Water treatment machines at Lasco Manufacturing’s White Marl factory in St Catherine, Jamaica. (Photo:

At the same time, these junior listed companies have delivered solid returns to investors, with the junior market index growing at a compound annual rate of 27.4 per cent since 2010.

Losing tax break could be pressuring

However, the graduation of these entities from the tax benefits of the junior market will put downward pressure on their profitability, especially at a time when the economic effects of COVID-19 have been stressing revenue generation and increasing the expenses for some entities. NCBCM is emphasizing the benefits of accountability from being listed on the junior market.

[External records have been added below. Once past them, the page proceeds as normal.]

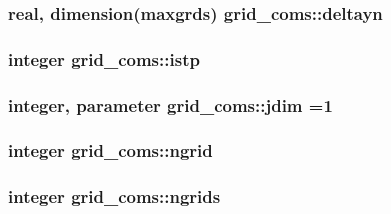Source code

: \subsubsection[{\texorpdfstring{deltayn}{deltayn}}]{\setlength{\rightskip}{0pt plus 5cm}real, dimension(maxgrds) grid\+\_\+coms\+::deltayn}\hypertarget{namespacegrid__coms_a9223404a2c92ad4c68494e9200f2d604}{}\label{namespacegrid__coms_a9223404a2c92ad4c68494e9200f2d604}
\subsubsection[{\texorpdfstring{istp}{istp}}]{\setlength{\rightskip}{0pt plus 5cm}integer grid\+\_\+coms\+::istp}\hypertarget{namespacegrid__coms_abf2dd76ce141fe111aca84a224e4df29}{}\label{namespacegrid__coms_abf2dd76ce141fe111aca84a224e4df29}
\subsubsection[{\texorpdfstring{jdim}{jdim}}]{\setlength{\rightskip}{0pt plus 5cm}integer, parameter grid\+\_\+coms\+::jdim =1}\hypertarget{namespacegrid__coms_ae52c617003c61ec2de61c4615fd9c707}{}\label{namespacegrid__coms_ae52c617003c61ec2de61c4615fd9c707}
\subsubsection[{\texorpdfstring{ngrid}{ngrid}}]{\setlength{\rightskip}{0pt plus 5cm}integer grid\+\_\+coms\+::ngrid}\hypertarget{namespacegrid__coms_a40741410645b943eedf06a7c11a6197d}{}\label{namespacegrid__coms_a40741410645b943eedf06a7c11a6197d}
\subsubsection[{\texorpdfstring{ngrids}{ngrids}}]{\setlength{\rightskip}{0pt plus 5cm}integer grid\+\_\+coms\+::ngrids}\hypertarget{namespacegrid__coms_ae4989ce85dc7d8d012ce238bcdc5946d}{}\label{namespacegrid__coms_ae4989ce85dc7d8d012ce238bcdc5946d}
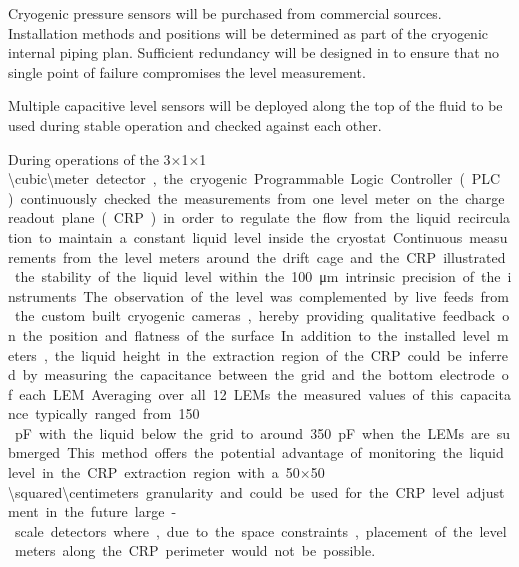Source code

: Cryogenic pressure sensors will be purchased from commercial sources.
Installation methods and positions will be determined as part of the
cryogenic internal piping plan.  Sufficient redundancy will be designed in
to ensure that no single point of failure compromises the level measurement.

Multiple capacitive level sensors will be deployed along the top of
the fluid to be used during stable operation and checked against each
other.

During operations of the 3$\times$1$\times$1\,\SI{\cubic\meter} detector, the cryogenic Programmable Logic Controller (PLC) continuously checked the measurements from one level meter on the charge readout plane (CRP) in order to regulate the flow from the liquid recirculation to maintain a constant liquid level inside the cryostat. Continuous measurements from the level meters around the drift cage and the CRP illustrated the stability of the liquid level within the \SI{100}{\micro\meter} intrinsic precision of the instruments. The observation of the level was complemented by live feeds from the custom built cryogenic cameras, hereby providing qualitative feedback on the position and flatness of the surface.

In addition to the installed level meters, the liquid height in the extraction region of the CRP could be inferred by measuring the capacitance between the grid and the bottom electrode of each LEM. Averaging over all 12 LEMs the measured values of this capacitance typically ranged from 150\,pF with the liquid below the grid to around 350 pF when the LEMs are submerged.This method offers the potential advantage of monitoring the liquid level in the CRP extraction region with a 50$\times$50\,\SI{\squared\centimeters} granularity and could be used for the CRP level adjustment in the future large-scale detectors where, due to the space constraints, placement of the level meters along the CRP perimeter would not be possible.

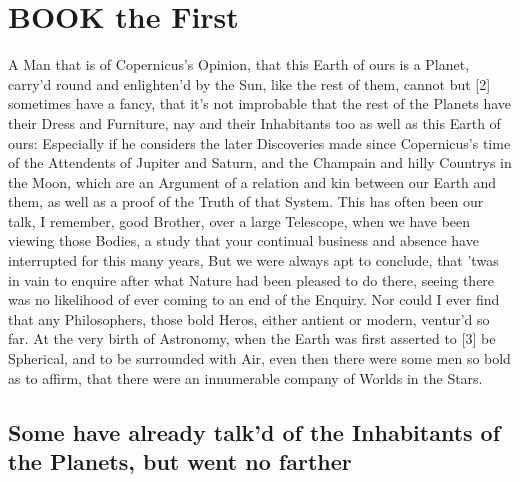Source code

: \documentclass[letterpaper]{book}
\begin{document}
\tableofcontents
\mainmatter

\chapter{BOOK the First}
A Man that is of Copernicus's Opinion, that this Earth of ours is a Planet,
carry'd round and enlighten'd by the Sun, like the rest of them, cannot but
[2] sometimes have a fancy, that it's not improbable that the rest of the
Planets have their Dress and Furniture, nay and their Inhabitants too as
well as this Earth of ours: Especially if he considers the later Discoveries
made since Copernicus's time of the Attendents of Jupiter and Saturn, and
the Champain and hilly Countrys in the Moon, which are an Argument
of a relation and kin between our Earth and them, as well as a proof of
the Truth of that System. This has often been our talk, I remember, good
Brother, over a large Telescope, when we have been viewing those Bodies,
a study that your continual business and absence have interrupted for this
many years, But we were always apt to conclude, that 'twas in vain to
enquire after what Nature had been pleased to do there, seeing there was
no likelihood of ever coming to an end of the Enquiry. Nor could I ever find
that any Philosophers, those bold Heros, either antient or modern, ventur'd
so far. At the very birth of Astronomy, when the Earth was first asserted
to [3] be Spherical, and to be surrounded with Air, even then there were
some men so bold as to affirm, that there were an innumerable company of
Worlds in the Stars.


\section{Some have already talk'd of the Inhabitants of the
Planets, but went no farther}
\end{document}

According to NCBCM, “the improvement in corporate governance and transparency from the accountability requirements of the JSE improves their chances of receiving financing from financial institutions as well as the capital markets”. These accountability requirements, argues NCBCM, puts them in a good position to obtain financing for liquidity support if needed and access to capital for additional expansion plans.

Also they have seen their brand equity increase significantly from the publicity they have received since listing on the junior stock market.